Karena itu, Kesatuan Pengelola Hutan Produksi (KPHP) Berau Utara dan Yayasan Konservasi Alam Nusantara (YKAN) berkolaborasi memberikan pemahaman sekaligus solusi mewujudkan tambak rakyat berkelanjutan

“Budi daya udang tambak tradisional menjadi mata pencaharian utama bagi masyarakat di Kampung Pegat Batumbuk, Kabupaten Berau, hingga saat ini,” kata Manajer Hubungan Pemerintahan YKAN untuk Berau Gunawan Wibisono di Berau, Rabu (18/9/2024).

Untuk itu, KPHP Berau Utara, Pemerintah Kampung Pegat Batumbuk, YKAN, dan didukung Pemkab Berau, bekerja sama memberikan pemahaman sekaligus solusi terkait status legalitas lahan tambak di Pegat Batumbuk.

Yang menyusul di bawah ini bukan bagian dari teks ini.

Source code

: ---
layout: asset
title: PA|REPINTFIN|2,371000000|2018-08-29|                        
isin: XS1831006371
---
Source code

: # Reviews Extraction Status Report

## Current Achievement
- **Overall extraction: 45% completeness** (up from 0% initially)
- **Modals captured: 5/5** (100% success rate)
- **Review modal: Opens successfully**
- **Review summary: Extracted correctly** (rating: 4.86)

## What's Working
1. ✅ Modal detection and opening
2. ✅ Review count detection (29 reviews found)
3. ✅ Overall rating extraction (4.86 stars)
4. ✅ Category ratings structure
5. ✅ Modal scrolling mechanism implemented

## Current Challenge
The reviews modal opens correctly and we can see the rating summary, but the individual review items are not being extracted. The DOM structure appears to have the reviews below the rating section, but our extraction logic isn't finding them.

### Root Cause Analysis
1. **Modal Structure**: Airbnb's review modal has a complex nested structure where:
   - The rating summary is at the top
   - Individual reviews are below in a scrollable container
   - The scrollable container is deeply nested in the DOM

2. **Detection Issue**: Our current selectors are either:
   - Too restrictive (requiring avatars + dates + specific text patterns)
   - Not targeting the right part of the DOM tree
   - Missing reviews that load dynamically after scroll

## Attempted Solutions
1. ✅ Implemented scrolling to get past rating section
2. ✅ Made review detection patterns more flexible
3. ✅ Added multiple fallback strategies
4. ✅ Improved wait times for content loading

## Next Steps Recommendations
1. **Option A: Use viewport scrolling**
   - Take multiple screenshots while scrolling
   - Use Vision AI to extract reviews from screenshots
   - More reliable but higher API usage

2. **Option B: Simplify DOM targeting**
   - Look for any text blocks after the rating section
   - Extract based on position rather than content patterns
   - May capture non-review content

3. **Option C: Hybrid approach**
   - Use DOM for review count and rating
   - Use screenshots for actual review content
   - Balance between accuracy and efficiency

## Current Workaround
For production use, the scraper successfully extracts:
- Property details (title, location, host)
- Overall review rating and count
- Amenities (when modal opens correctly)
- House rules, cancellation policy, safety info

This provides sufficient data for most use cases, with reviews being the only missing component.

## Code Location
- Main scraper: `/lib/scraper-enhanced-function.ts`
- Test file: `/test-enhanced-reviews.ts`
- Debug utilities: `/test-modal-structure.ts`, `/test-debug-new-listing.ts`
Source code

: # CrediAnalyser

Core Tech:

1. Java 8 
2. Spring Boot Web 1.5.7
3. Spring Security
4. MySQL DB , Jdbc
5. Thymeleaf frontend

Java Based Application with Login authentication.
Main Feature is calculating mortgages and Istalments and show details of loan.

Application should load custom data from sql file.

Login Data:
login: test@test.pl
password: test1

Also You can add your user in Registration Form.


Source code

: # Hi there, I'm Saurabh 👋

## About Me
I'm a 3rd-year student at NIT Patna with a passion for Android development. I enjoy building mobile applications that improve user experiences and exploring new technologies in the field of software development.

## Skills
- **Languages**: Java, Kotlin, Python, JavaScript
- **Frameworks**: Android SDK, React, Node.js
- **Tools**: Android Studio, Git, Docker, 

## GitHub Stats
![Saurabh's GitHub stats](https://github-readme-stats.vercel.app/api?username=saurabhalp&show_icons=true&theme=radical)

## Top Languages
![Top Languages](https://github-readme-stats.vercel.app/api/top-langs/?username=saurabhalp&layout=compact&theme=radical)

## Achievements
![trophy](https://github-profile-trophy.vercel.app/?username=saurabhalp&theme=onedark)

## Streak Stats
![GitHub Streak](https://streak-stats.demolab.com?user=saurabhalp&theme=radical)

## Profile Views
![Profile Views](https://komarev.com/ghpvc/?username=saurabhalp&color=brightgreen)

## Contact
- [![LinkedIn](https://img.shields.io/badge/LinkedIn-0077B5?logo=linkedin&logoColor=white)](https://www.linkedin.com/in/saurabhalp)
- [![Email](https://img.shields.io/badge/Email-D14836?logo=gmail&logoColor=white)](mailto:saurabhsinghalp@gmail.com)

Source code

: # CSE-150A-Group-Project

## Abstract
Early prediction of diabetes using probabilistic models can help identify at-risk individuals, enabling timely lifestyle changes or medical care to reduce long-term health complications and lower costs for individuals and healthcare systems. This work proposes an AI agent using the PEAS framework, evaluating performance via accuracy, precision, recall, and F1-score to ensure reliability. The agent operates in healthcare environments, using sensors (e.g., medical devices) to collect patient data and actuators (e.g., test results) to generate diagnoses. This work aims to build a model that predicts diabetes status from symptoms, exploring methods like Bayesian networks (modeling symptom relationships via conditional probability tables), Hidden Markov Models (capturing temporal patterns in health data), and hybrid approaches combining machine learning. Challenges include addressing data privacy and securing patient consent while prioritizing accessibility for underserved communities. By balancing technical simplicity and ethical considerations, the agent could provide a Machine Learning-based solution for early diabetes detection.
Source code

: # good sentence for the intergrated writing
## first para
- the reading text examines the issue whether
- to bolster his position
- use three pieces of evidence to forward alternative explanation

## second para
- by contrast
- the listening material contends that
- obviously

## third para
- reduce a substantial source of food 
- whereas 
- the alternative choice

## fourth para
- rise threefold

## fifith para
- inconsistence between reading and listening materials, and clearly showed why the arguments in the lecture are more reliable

Dari total 30.132 hektare luas wilayah administrasi Pegat Batumbuk, sebagian besar berada dalam lahan hutan produksi, hal ini tentu bertolak belakang dengan praktik budi daya tambak tradisional.

Ia menyatakan, praktik yang ramah lingkungan pada pengelolaan tambak tradisional dapat meningkatkan hasil produksi, karena budi daya udang di tambak tradisional sangat bergantung dengan daya dukung lahan di sekitarnya.

Praktik budi daya udang di kampung itu umumnya memanfaatkan lahan mangrove untuk dijadikan tambak, padahal hutan mangrove berfungsi sebagai habitat bagi keanekaragaman hayati yang unik dan melimpah.

Kualitas lingkungan yang sehat sangat dibutuhkan untuk mendapatkan hasil produksi yang baik, sedangkan untuk mendapatkan kualitas lingkungan yang sehat, perlu praktik budi daya ramah lingkungan dan berkelanjutan.

“Untuk itu YKAN dengan para mitra mengembangkan metode akuakultur berkelanjutan, yakni Shrimp-Carbon Aquaculture (Secure),” tutur Gunawan.

Pendekatan ini bertujuan untuk meningkatkan ketahanan pesisir dengan mengembalikan ekosistem mangrove hingga 80 persen dari total area tambak.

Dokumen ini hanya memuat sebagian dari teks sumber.